Feeding on fever, down on all fours, I show you what all that howl is for. You tell me it's never been this way, you've never felt this way. I don't know how to tell you that, but I can show you that I feel the same. You're the best I've ever had—my favorite playmate, my favorite toy. I show you hard and hot and fast, blood and fire and sweat. Babydoll, I'll show you everything, blow your mind the way you blow mine, keep you guessing.

It's just you and me, skin on skin, sweat and tears, and fuck it's good. It's always so good, better than, but what the fuck can I say? What's a better word than 'good' when we both feel it? Does it even matter, the word? No, it doesn't fucking matter.

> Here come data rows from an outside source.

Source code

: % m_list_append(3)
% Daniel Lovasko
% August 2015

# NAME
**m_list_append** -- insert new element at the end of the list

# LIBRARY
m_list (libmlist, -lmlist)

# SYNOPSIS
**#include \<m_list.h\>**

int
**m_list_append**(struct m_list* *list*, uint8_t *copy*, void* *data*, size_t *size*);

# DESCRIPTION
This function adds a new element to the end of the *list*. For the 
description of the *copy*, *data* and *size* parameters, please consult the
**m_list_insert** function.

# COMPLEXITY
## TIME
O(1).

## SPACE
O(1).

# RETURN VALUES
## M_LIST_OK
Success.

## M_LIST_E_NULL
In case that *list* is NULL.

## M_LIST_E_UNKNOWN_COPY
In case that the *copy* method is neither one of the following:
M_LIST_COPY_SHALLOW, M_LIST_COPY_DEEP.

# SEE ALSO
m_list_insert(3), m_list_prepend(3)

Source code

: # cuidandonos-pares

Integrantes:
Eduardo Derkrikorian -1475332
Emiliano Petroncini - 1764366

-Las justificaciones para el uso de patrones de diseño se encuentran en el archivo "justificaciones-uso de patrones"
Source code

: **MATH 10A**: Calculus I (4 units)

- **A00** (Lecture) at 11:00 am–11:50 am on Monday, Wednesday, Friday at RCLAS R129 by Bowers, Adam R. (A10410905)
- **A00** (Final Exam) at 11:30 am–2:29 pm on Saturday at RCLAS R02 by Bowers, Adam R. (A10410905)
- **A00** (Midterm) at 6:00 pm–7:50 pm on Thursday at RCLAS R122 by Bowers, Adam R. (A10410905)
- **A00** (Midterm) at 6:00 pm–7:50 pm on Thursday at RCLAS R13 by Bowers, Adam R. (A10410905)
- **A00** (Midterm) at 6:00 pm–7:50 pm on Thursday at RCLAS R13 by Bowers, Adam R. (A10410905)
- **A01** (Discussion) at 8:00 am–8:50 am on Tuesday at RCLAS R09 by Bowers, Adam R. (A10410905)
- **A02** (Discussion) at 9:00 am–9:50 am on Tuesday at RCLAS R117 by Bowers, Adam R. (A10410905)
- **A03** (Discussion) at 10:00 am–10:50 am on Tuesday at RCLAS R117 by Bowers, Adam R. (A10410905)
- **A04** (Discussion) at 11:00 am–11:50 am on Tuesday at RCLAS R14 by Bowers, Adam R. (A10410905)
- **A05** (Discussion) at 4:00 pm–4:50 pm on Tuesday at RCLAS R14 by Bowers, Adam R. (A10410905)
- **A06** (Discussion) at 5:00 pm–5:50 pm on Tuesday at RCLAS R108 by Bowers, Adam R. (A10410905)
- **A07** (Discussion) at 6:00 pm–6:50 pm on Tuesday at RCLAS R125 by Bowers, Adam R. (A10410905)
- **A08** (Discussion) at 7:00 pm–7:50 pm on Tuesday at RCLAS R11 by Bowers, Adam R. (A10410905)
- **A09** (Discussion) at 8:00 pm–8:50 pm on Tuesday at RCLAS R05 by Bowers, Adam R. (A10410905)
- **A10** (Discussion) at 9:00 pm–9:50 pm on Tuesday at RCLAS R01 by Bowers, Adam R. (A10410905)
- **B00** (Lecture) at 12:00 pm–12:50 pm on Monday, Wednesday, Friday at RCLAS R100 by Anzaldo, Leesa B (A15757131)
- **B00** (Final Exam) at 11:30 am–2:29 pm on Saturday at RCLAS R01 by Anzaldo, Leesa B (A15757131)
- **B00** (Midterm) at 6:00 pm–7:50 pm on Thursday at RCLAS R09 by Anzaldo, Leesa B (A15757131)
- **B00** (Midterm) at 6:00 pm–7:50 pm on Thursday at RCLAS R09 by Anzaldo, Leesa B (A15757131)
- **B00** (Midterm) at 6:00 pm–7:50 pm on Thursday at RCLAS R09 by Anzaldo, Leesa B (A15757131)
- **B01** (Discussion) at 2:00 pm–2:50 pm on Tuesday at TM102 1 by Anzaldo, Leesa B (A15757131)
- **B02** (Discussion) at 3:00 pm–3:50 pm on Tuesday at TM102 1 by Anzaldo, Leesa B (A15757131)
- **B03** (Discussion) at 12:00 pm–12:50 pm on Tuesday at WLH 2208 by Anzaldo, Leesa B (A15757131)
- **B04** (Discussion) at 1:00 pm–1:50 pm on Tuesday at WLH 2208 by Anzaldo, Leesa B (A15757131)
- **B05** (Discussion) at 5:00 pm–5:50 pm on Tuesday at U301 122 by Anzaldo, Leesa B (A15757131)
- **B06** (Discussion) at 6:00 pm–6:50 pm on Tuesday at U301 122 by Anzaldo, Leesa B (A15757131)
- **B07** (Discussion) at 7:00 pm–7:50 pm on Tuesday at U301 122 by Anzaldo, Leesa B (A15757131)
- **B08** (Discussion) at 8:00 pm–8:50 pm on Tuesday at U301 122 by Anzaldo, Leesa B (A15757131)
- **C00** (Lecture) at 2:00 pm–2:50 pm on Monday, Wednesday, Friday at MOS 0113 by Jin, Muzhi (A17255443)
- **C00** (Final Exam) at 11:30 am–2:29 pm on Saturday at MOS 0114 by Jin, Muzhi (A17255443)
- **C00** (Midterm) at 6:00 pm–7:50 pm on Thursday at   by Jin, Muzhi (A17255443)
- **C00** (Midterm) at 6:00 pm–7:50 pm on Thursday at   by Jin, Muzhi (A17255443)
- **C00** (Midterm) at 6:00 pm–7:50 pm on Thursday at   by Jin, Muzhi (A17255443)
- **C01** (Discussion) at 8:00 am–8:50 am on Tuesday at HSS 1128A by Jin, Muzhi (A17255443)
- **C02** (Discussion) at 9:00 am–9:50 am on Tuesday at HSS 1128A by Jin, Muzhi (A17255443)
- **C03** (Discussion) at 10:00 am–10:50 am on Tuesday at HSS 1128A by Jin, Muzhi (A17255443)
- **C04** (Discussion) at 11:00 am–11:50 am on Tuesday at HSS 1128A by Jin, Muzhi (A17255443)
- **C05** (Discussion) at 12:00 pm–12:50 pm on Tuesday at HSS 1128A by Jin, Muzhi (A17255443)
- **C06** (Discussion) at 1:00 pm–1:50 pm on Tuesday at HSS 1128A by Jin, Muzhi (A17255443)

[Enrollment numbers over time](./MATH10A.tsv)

All that matters is that we keep doing it, that we keep feeling it, that we keep making it good.

Like the first time we kissed, it's just been one, long dance. It's never-ending and we're always connected. I can still taste your pussy on my fingers and my lips because you're part of me, seeping through my skin, down into my bones. I'm sitting in the make-up chair, surrounded by my co-workers, and all I can think about is how wet you came against my face, on my hand, clenching my fingers so fucking tight. And you were loud. Your cry still echoes in my mind hours later. I didn't think you could come anymore; you were so swollen and pink, but you were so pretty I couldn't stop myself—and you let me.

You let me spread you out on the coffee table, push your knees up and open and bury myself to the hilt. You were willing and breathless, helpless, palms open and relaxed on either side of your flushed cheeks, your elegant fingers, slightly curled, and you took it all. You took everything I had and it was glorious. You felt full and slick like I'd never felt you before, and on each inward pass, I willfully took your breath away.

I close my eyes as the sounds around me fade away, and I can see and feel you, smell you. You're muttering nonsense. I made you do that, fucked you senseless. How many times did you come already and now you're throbbing around me again?

Such a pretty, little cunt, I tell you. All mine. I slip and slide and roll my hips. I grind against you, holding you open and all you can do is take it with a whimper. But there's that look—here it comes. That look of ecstasy, divine fucking intervention, I don't even know, and you gasp and your back arches and your skin glistens in the light of the moon. Your tits are jutting up and out and your arms are thrown wide, and you are the most beautiful thing I've ever, ever seen in my life. Beneath me, around me, so hot and slick and raw—you're the onslaught of perfection and intensity and everything I've ever wanted.

When you come, I come, ferocious and strained, on fire. I let your knees drop from my hands and pitch forward over you, onto you, rolling us both to the floor. You collapse on top of me, and we finally sleep.